(A Vicente Rodríguez Manchado
y Francisco Concepción Álvarez)
y Francisco Concepción Álvarez)
No se conocen, pero me los imagino
juntos, a pesar de sus diferencias, a pesar de la distancia. Cosas de la
imaginación y de la amistad o sus aledaños.
Me imagino
al poeta erguido sobre su efigie, encarnadura contemporánea de Alonso Quijano,
cuando el caballero andante, había abandonado su locura de cuerdo apasionado,
para trastocarse en cuerdo apasionado y melancólico.
Me imagino
su andar por las calles universitarias, aún vacías, salvo por el eco de los
pasos de algunos jóvenes que regresan de sus juergas o sus llantos noctámbulas.

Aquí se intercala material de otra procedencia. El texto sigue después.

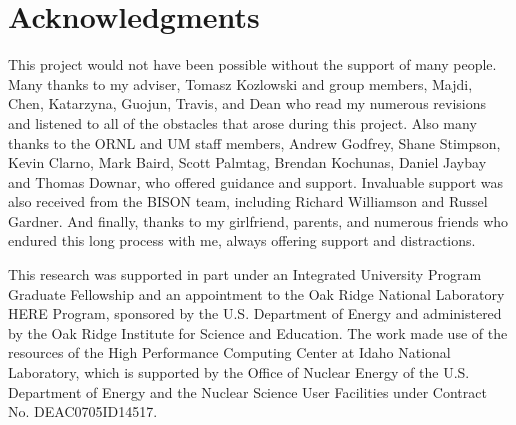 \documentclass[edeposit,fullpage,11pt]{uiucthesis2009}
\begin{document}

\chapter*{Acknowledgments}

This project would not have been possible without the support of many people. 
Many thanks to my adviser, Tomasz Kozlowski and group members, Majdi, Chen, Katarzyna, Guojun, Travis, and Dean who read my numerous revisions and listened to all of the obstacles that arose during this project.
Also many thanks to the ORNL and UM staff members, Andrew Godfrey, Shane Stimpson, Kevin Clarno, Mark Baird, Scott Palmtag, Brendan Kochunas, Daniel Jaybay and Thomas Downar, who offered guidance and support.
Invaluable support was also received from the BISON team, including Richard Williamson and Russel Gardner.
And finally, thanks to my girlfriend, parents, and numerous friends who endured this long process with me, always offering support and distractions.

This research was supported in part under an Integrated University Program Graduate Fellowship and an appointment to the Oak Ridge National Laboratory HERE Program, sponsored by the U.S. Department of Energy and administered by the Oak Ridge Institute for Science and Education.
The work made use of the resources of the High Performance Computing Center at Idaho National Laboratory, which is supported by the Office of Nuclear Energy of the U.S. Department of Energy and the Nuclear Science User Facilities under Contract No. DE­AC07­05ID14517.

\end{document}
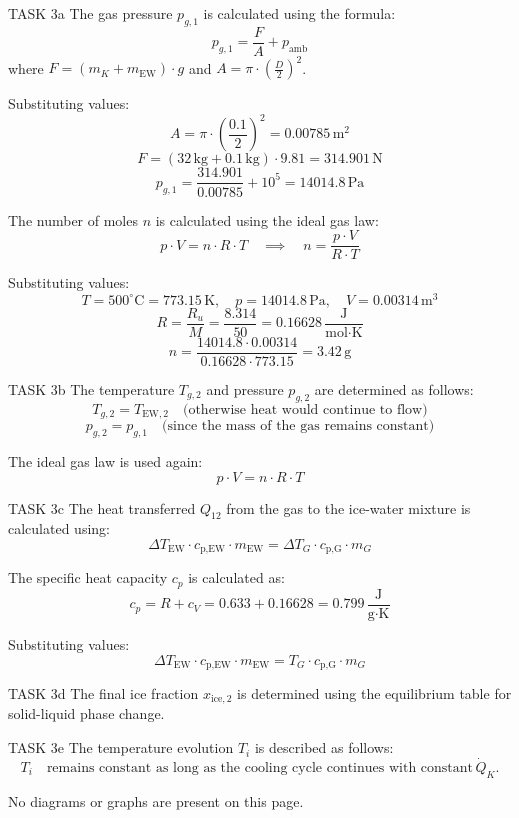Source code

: TASK 3a  
The gas pressure \( p_{g,1} \) is calculated using the formula:  
\[
p_{g,1} = \frac{F}{A} + p_{\text{amb}}
\]  
where \( F = (m_K + m_{\text{EW}}) \cdot g \) and \( A = \pi \cdot \left(\frac{D}{2}\right)^2 \).  

Substituting values:  
\[
A = \pi \cdot \left(\frac{0.1}{2}\right)^2 = 0.00785 \, \text{m}^2
\]  
\[
F = (32 \, \text{kg} + 0.1 \, \text{kg}) \cdot 9.81 = 314.901 \, \text{N}
\]  
\[
p_{g,1} = \frac{314.901}{0.00785} + 10^5 = 14014.8 \, \text{Pa}
\]  

The number of moles \( n \) is calculated using the ideal gas law:  
\[
p \cdot V = n \cdot R \cdot T \quad \implies \quad n = \frac{p \cdot V}{R \cdot T}
\]  

Substituting values:  
\[
T = 500^\circ\text{C} = 773.15 \, \text{K}, \quad p = 14014.8 \, \text{Pa}, \quad V = 0.00314 \, \text{m}^3
\]  
\[
R = \frac{R_u}{M} = \frac{8.314}{50} = 0.16628 \, \frac{\text{J}}{\text{mol·K}}
\]  
\[
n = \frac{14014.8 \cdot 0.00314}{0.16628 \cdot 773.15} = 3.42 \, \text{g}
\]  

TASK 3b  
The temperature \( T_{g,2} \) and pressure \( p_{g,2} \) are determined as follows:  
\[
T_{g,2} = T_{\text{EW},2} \quad \text{(otherwise heat would continue to flow)}
\]  
\[
p_{g,2} = p_{g,1} \quad \text{(since the mass of the gas remains constant)}
\]  

The ideal gas law is used again:  
\[
p \cdot V = n \cdot R \cdot T
\]  

TASK 3c  
The heat transferred \( Q_{12} \) from the gas to the ice-water mixture is calculated using:  
\[
\Delta T_{\text{EW}} \cdot c_{\text{p,EW}} \cdot m_{\text{EW}} = \Delta T_G \cdot c_{\text{p,G}} \cdot m_G
\]  

The specific heat capacity \( c_p \) is calculated as:  
\[
c_p = R + c_V = 0.633 + 0.16628 = 0.799 \, \frac{\text{J}}{\text{g·K}}
\]  

Substituting values:  
\[
\Delta T_{\text{EW}} \cdot c_{\text{p,EW}} \cdot m_{\text{EW}} = T_G \cdot c_{\text{p,G}} \cdot m_G
\]  

TASK 3d  
The final ice fraction \( x_{\text{ice},2} \) is determined using the equilibrium table for solid-liquid phase change.  

TASK 3e  
The temperature evolution \( T_i \) is described as follows:  
\[
T_i \quad \text{remains constant as long as the cooling cycle continues with constant} \, \dot{Q}_K.
\]  

No diagrams or graphs are present on this page.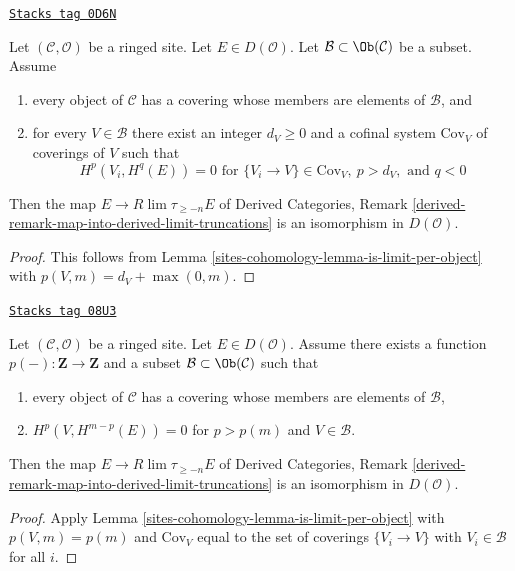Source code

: \begin{lemma}
\label{sites-cohomology-lemma-is-limit-spaltenstein}
\href{https://stacks.math.columbia.edu/tag/0D6N}{\texttt{Stacks tag 0D6N}}

Let $(\mathcal{C}, \mathcal{O})$ be a ringed site. Let $E \in D(\mathcal{O})$.
Let $\mathcal{B} \subset \Ob(\mathcal{C})$ be a subset. Assume
\begin{enumerate}
\item every object of $\mathcal{C}$ has a covering whose members are
elements of $\mathcal{B}$, and
\item for every $V \in \mathcal{B}$ there exist an integer $d_V \geq 0$ and
a cofinal system $\text{Cov}_V$ of coverings of $V$ such that
$$
H^p(V_i, H^q(E)) = 0 \text{ for }
\{V_i \to V\} \in \text{Cov}_V,\ p > d_V, \text{ and }q < 0
$$
\end{enumerate}
Then the map $E \to R\lim \tau_{\geq -n} E$ of
Derived Categories, Remark
\ref{derived-remark-map-into-derived-limit-truncations}
is an isomorphism in $D(\mathcal{O})$.
\end{lemma}

\begin{proof}
This follows from Lemma \ref{sites-cohomology-lemma-is-limit-per-object}
with $p(V, m) = d_V + \max(0, m)$.
\end{proof}

\begin{lemma}[Is limit]
\label{sites-cohomology-lemma-is-limit}
\href{https://stacks.math.columbia.edu/tag/08U3}{\texttt{Stacks tag 08U3}}

Let $(\mathcal{C}, \mathcal{O})$ be a ringed site. Let $E \in D(\mathcal{O})$.
Assume there exists a function $p(-) : \mathbf{Z} \to \mathbf{Z}$
and a subset $\mathcal{B} \subset \Ob(\mathcal{C})$ such that
\begin{enumerate}
\item every object of $\mathcal{C}$ has a covering whose members are
elements of $\mathcal{B}$,
\item $H^p(V, H^{m - p}(E)) = 0$ for $p > p(m)$ and $V \in \mathcal{B}$.
\end{enumerate}
Then the map $E \to R\lim \tau_{\geq -n} E$ of
Derived Categories, Remark
\ref{derived-remark-map-into-derived-limit-truncations}
is an isomorphism in $D(\mathcal{O})$.
\end{lemma}

\begin{proof}
Apply Lemma \ref{sites-cohomology-lemma-is-limit-per-object}
with $p(V, m) = p(m)$ and $\text{Cov}_V$
equal to the set of coverings $\{V_i \to V\}$ with
$V_i \in \mathcal{B}$ for all $i$.
\end{proof}

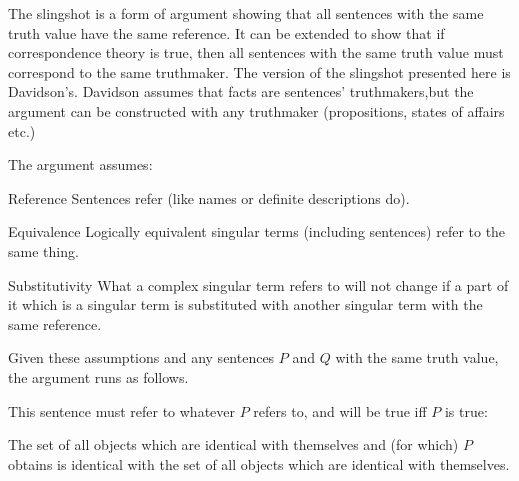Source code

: The slingshot is a form of argument showing that all sentences with the same truth value have the same reference. %
It can be extended to show that if correspondence theory is true, then all sentences with the same truth value must correspond to the same truthmaker.
The version of the slingshot presented here is Davidson's.
\parencite[753]{Davidson_1969}
Davidson assumes that facts are sentences' truthmakers,\footnotemark but the argument can be constructed with any truthmaker (propositions, states of affairs etc.)
\parencite[752]{Davidson_1969}

The argument assumes:
\parencite[753]{Davidson_1969}

	\begin{principle}{Reference}\label{srefer}
	Sentences refer (like names or definite descriptions do).
	\end{principle}

	\begin{principle}{Equivalence}\label{sameref}
	Logically equivalent singular terms (including sentences) refer to the same thing.
	\end{principle}

	\begin{principle}{Substitutivity}\label{constref}
	What a complex singular term refers to will not change if a part of it which is a singular term is substituted with another singular term with the same reference.
	\end{principle}


Given these assumptions and any sentences $P$ and $Q$ with the same truth value, the argument runs as follows.

This sentence must refer to whatever $P$ refers to, and will be true iff $P$ is true:

	\begin{example}\label{setP}
	The set of all objects which are identical with themselves and (for which) $P$ obtains is identical with the set of all objects which are identical with themselves.
	\end{example}

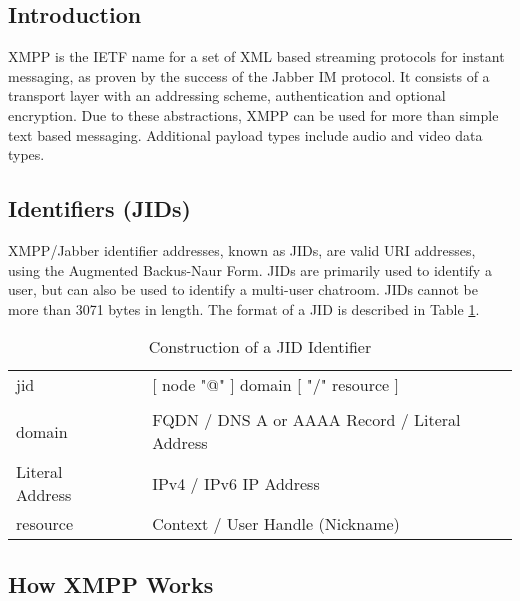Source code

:
\subsection{Introduction}

XMPP is the IETF name for a set of XML based streaming protocols for
instant messaging, as proven by the success of the Jabber IM protocol.
It consists of a transport layer with an addressing scheme, 
authentication and optional encryption. Due to these abstractions, XMPP 
can be used for more than simple text based messaging. Additional 
payload types include audio and video data types.

\subsection{Identifiers (JIDs)}

XMPP/Jabber identifier addresses, known as JIDs, are valid URI 
addresses, using the Augmented Backus-Naur Form. JIDs are primarily used 
to identify a user, but can also be used to identify a multi-user 
chatroom. JIDs cannot be more than 3071 bytes in length. The format of a
JID is described in Table \ref{tab:jid}.

\begin{table}[p]

\label{tab:jid}

\begin{center}

\begin{tabular}{lll}
jid		&		&	[ node "@" ] domain [ "/" resource ]				\\
			&		&																	\\
domain	&		&	FQDN / DNS A or AAAA Record / Literal Address	\\
Literal Address	&		&	IPv4 / IPv6 IP Address						\\
resource &		&	Context / User Handle (Nickname)						\\
\end{tabular}

\end{center}

\caption{Construction of a JID Identifier}

\end{table}

\subsection{How XMPP Works}


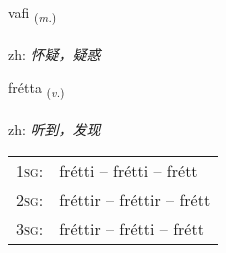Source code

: \documentclass[frontgrid, backgrid]{flacards}\usepackage[]{graphicx}\usepackage[]{color}
\begin{document}
\renewcommand{\blhead}{\vskip5pt {\small\bfseries\footnotesize Nafnorð | 名词 }}
\renewcommand{\bcfoot}{\vskip5pt \hspace{2pt}{\small\bfseries\footnotesize 2K}}


{vafi \small{\textsubscript{(\textit{m.})}} \\[1ex] %
\textphonetic{[vaːvɪ]} \\
zh: \emph{怀疑，疑惑} \\  [2ex]
\renewcommand*{\arraystretch}{0.8}
}

\renewcommand{\flhead}{\vskip5pt \fboxsep=0pt {\small\bfseries\footnotesize Sagnorð | 动词}}
\renewcommand{\fcfoot}{\vskip5pt \fboxsep=0pt \hspace{2pt}{\small\bfseries\footnotesize 2K}}

\renewcommand{\blhead}{\vskip5pt {\small\bfseries\footnotesize Sagnorð | 动词 }}
\renewcommand{\bcfoot}{\vskip5pt \hspace{2pt}{\small\bfseries\footnotesize 2K}}


{frétta \small{\textsubscript{(\textit{v.})}} \\[1ex] %
\textphonetic{[frjɛhta]} \\
zh: \emph{听到，发现} \\  [2ex]
\renewcommand*{\arraystretch}{0.8}
\begin{tabular}{p{1cm}l}
\textsc{1sg}: & frétti -- frétti -- frétt \\ 
\textsc{2sg}: & fréttir -- fréttir -- frétt \\ 
\textsc{3sg}: & fréttir -- frétti -- frétt \\ 
\end{tabular}
}

\renewcommand{\flhead}{\vskip5pt \fboxsep=0pt {\small\bfseries\footnotesize Nafnorð | 名词}}
\renewcommand{\fcfoot}{\vskip5pt \fboxsep=0pt \hspace{2pt}{\small\bfseries\footnotesize 2K}}
\end{document}
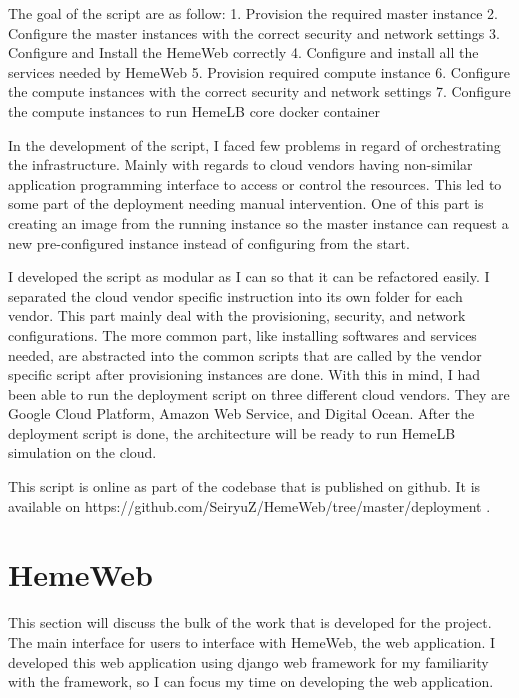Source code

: The goal of the script are as follow:
1. Provision the required master instance
2. Configure the master instances with the correct security and network settings
3. Configure and Install the HemeWeb correctly
4. Configure and install all the services needed by HemeWeb
5. Provision required compute instance
6. Configure the compute instances with the correct security and network settings
7. Configure the compute instances to run HemeLB core docker container

In the development of the script, I faced few problems in regard of orchestrating the infrastructure. Mainly with regards to cloud vendors having non-similar application programming interface to access or control the resources. This led to some part of the deployment needing manual intervention. One of this part is creating an image from the running instance so the master instance can request a new pre-configured instance instead of configuring from the start.

I developed the script as modular as I can so that it can be refactored easily. I separated the cloud vendor specific instruction into its own folder for each vendor. This part mainly deal with the provisioning, security, and network configurations. The more common part, like installing softwares and services needed, are abstracted into the common scripts that are called by the vendor specific script after provisioning instances are done. With this in mind, I had been able to run the deployment script on three different cloud vendors. They are Google Cloud Platform, Amazon Web Service, and Digital Ocean. After the deployment script is done, the architecture will be ready to run HemeLB simulation on the cloud.

This script is online as part of the codebase that is published on github. It is available on https://github.com/SeiryuZ/HemeWeb/tree/master/deployment .


\section{HemeWeb}

This section will discuss the bulk of the work that is developed for the project. The main interface for users to interface with HemeWeb, the web application.  I developed this web application using django web framework for my familiarity with the framework, so I can focus my time on developing the web application.



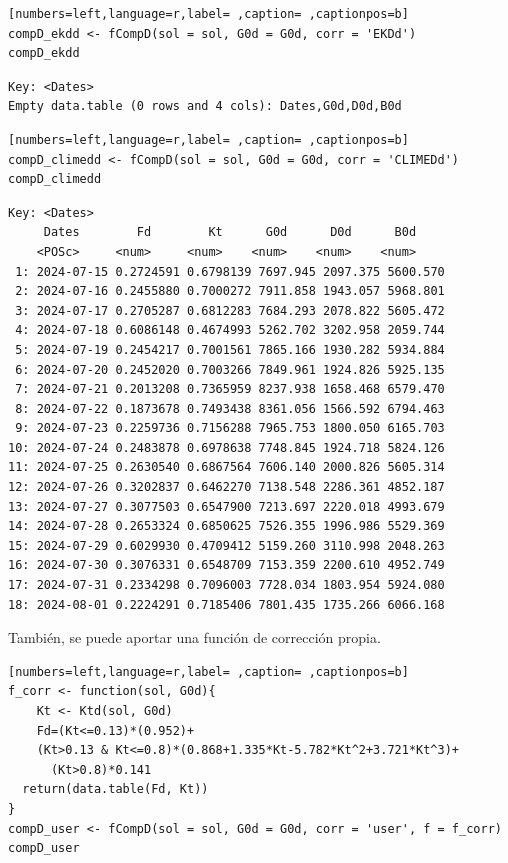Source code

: \begin{itemize}
\begin{lstlisting}[numbers=left,language=r,label= ,caption= ,captionpos=b]
compD_ekdd <- fCompD(sol = sol, G0d = G0d, corr = 'EKDd')
compD_ekdd
\end{lstlisting}

\begin{verbatim}
Key: <Dates>
Empty data.table (0 rows and 4 cols): Dates,G0d,D0d,B0d
\end{verbatim}


\begin{lstlisting}[numbers=left,language=r,label= ,caption= ,captionpos=b]
compD_climedd <- fCompD(sol = sol, G0d = G0d, corr = 'CLIMEDd')
compD_climedd
\end{lstlisting}

\begin{verbatim}
Key: <Dates>
	 Dates        Fd        Kt      G0d      D0d      B0d
	<POSc>     <num>     <num>    <num>    <num>    <num>
 1: 2024-07-15 0.2724591 0.6798139 7697.945 2097.375 5600.570
 2: 2024-07-16 0.2455880 0.7000272 7911.858 1943.057 5968.801
 3: 2024-07-17 0.2705287 0.6812283 7684.293 2078.822 5605.472
 4: 2024-07-18 0.6086148 0.4674993 5262.702 3202.958 2059.744
 5: 2024-07-19 0.2454217 0.7001561 7865.166 1930.282 5934.884
 6: 2024-07-20 0.2452020 0.7003266 7849.961 1924.826 5925.135
 7: 2024-07-21 0.2013208 0.7365959 8237.938 1658.468 6579.470
 8: 2024-07-22 0.1873678 0.7493438 8361.056 1566.592 6794.463
 9: 2024-07-23 0.2259736 0.7156288 7965.753 1800.050 6165.703
10: 2024-07-24 0.2483878 0.6978638 7748.845 1924.718 5824.126
11: 2024-07-25 0.2630540 0.6867564 7606.140 2000.826 5605.314
12: 2024-07-26 0.3202837 0.6462270 7138.548 2286.361 4852.187
13: 2024-07-27 0.3077503 0.6547900 7213.697 2220.018 4993.679
14: 2024-07-28 0.2653324 0.6850625 7526.355 1996.986 5529.369
15: 2024-07-29 0.6029930 0.4709412 5159.260 3110.998 2048.263
16: 2024-07-30 0.3076331 0.6548709 7153.359 2200.610 4952.749
17: 2024-07-31 0.2334298 0.7096003 7728.034 1803.954 5924.080
18: 2024-08-01 0.2224291 0.7185406 7801.435 1735.266 6066.168
\end{verbatim}

También, se puede aportar una función de corrección propia.
\begin{lstlisting}[numbers=left,language=r,label= ,caption= ,captionpos=b]
f_corr <- function(sol, G0d){
    Kt <- Ktd(sol, G0d)
    Fd=(Kt<=0.13)*(0.952)+
    (Kt>0.13 & Kt<=0.8)*(0.868+1.335*Kt-5.782*Kt^2+3.721*Kt^3)+
      (Kt>0.8)*0.141
  return(data.table(Fd, Kt))
}
compD_user <- fCompD(sol = sol, G0d = G0d, corr = 'user', f = f_corr)
compD_user
\end{lstlisting}


\end{itemize}
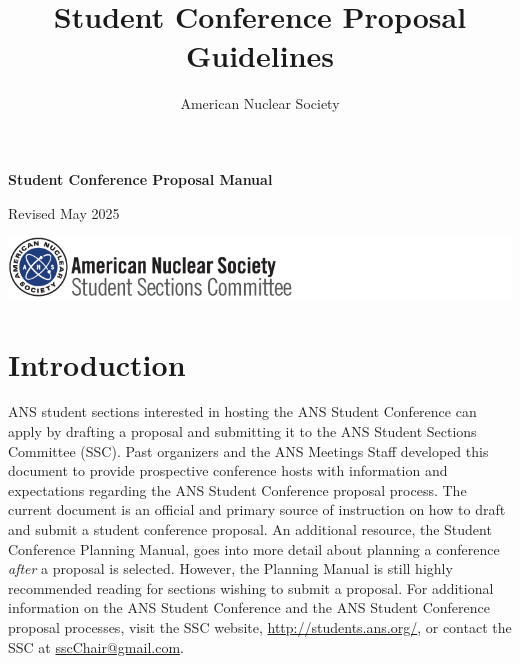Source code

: \documentclass[12pt]{article}
\title{\textbf{Student Conference Proposal Guidelines}}
\author{American Nuclear Society}
\date{}
\begin{document}
\newcommand{\redcolor}{\textcolor{red}}

\begin{titlepage}
\vspace*{2cm}
\centering
{\Huge\bfseries Student Conference Proposal Manual\par}

\vspace{2cm}
\rm{\Large Revised May 2025\par }

\vfill
\includegraphics[scale=0.75]{SSClogo.png}
\end{titlepage}


\clearpage
{\hypersetup{linkcolor=black}
\tableofcontents
}

\newpage

\section{Introduction}

ANS student sections interested in hosting the ANS Student Conference can apply by drafting a proposal and submitting it to the ANS Student Sections Committee (SSC). Past organizers and the ANS Meetings Staff developed this document to provide prospective conference hosts with information and expectations regarding the ANS Student Conference proposal process. The current document is an official and primary source of instruction on how to draft and submit a student conference proposal. An additional resource, the Student Conference Planning Manual, goes into more detail about planning a conference \emph{after} a proposal is selected. However, the Planning Manual is still highly recommended reading for sections wishing to submit a proposal. For additional information on the ANS Student Conference and the ANS Student Conference proposal processes, visit the SSC website, \href{http://students.ans.org/}{http://students.ans.org/}, or contact the SSC at \href{mailto:sscChair@gmail.com}{sscChair@gmail.com}.
\end{document}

Apenas faltan, me imagino, unos minutos para que la raya de luz azulada haga
visibles los perfiles de las cosas (incluso aunque esté oculta tras los
nubarrones de esta primavera tímida, demasiado influida por el invierno). Me
imagino el crotoro rojizo de cigüeña, mezclándose con el silbar cítrico de
mirlo y el pío pardo de gurriato, en ese trío para viento y percusión que, a
modo de himno de laudes, cruza el espacio de la noche.
Me imagino
al poeta ensimismado en la contemplación, ajeno a las distracciones efímeras de
los envoltorios y los oropeles, intentando ahilar su inteligencia (esa suma
inefable de razón, conocimiento, bondad, perspicacia, intuición y ternura) con
lo único que importa. Sus ojos, como ánforas para blues de grafito, me imagino,
a estas horas ya están cansados de atisbar el paso de brisas nocturnas, aviones
que transportan, acaso, maullidos, jadeos y estertores.
Me imagino
al poeta haciendo de sus pasos, de su mirada, de sus versos un vuelo de vida
imperturbable, ojeando con sonrisa de filandón de estío al caníbal, a quien
derrota cada día sin pausa.
Me imagino
al poeta desertando de los hombres, haciéndose cigüeña para, al fin, abrazar la
ternura desahuciada.
Me imagino,
también, al novelista y emprendedor, acaso como la encarnadura juvenil de aquel
pescador que fue capaz de todo por lograr su sueño, braceando con energía sobre
las aguas del Atlántico para que lo que la tierra le niega se lo conceda el
mar.
Me lo
imagino, madrugada tras madrugada, hurgando en los pliegues más sutiles y
escondidos de la red inmaterial para encontrar la semilla de una idea que pueda
hacer nuevamente realidad, como aquel Merlín de quien hablan las viejas
crónicas sin pausa..
Me lo
imagino, madrugada tras madrugada, haciendo del insomnio un vergel inagotable, extrayendo
de su fantasía esas escenas como relámpagos o estocadas, como daguerrotipos que
ponen ante la mirada lo esencial o lo imprescindible de algunas vidas.
Me lo
imagino, madrugada tras madrugada, sembrando con sus manos, siempre dispuestas
a la ayuda, brotes de amistad donde sólo tiene cabida la sinceridad del árbol
recio y sin adornos y la lealtad propia de los seres invencibles y generosos. Me
lo imagino mientras cavila cómo hacer feliz a uno de sus amigos, aunque el peso
de su cartera aminore en el intento.
Me lo
imagino, madrugada tras madrugada, cuando la noche es como un océano alzado
hacia el firmamento, arañando en su soledad y zambulléndose en lo más hondo de
sí, mucho más profundo que las fosas marinas, y allí, con o sin sorpresa, descubre
que existen también, otros que, como él, exploran lugares abandonados y
disfrutan observándolos con tiempo, con detenimiento o disparando fotos que
revelen historias escondidas, acaso porque en lo abandonado quede la huella indeleble
del pasado, acaso de una caricia que sólo algunos seres, arqueólogos de las
emociones, son capaces de descubrir, como Indiana Jones de lo que en verdad
importa.
Me imagino
al poeta y al novelista, y me doy un poco de vergüenza, y siento que, si no hay
veneno que me emponzoñe o no hay carencia que me agote, tanto lamento no es
menos que pecado grave, pues mi ensimismamiento es solipsismo inaceptable.
Miro al
poeta y al novelista y comprendo que abrazar la vida, incluso enfrentándose al
abismo cotidiano, es el único modo conocido de hacer realidad un sueño.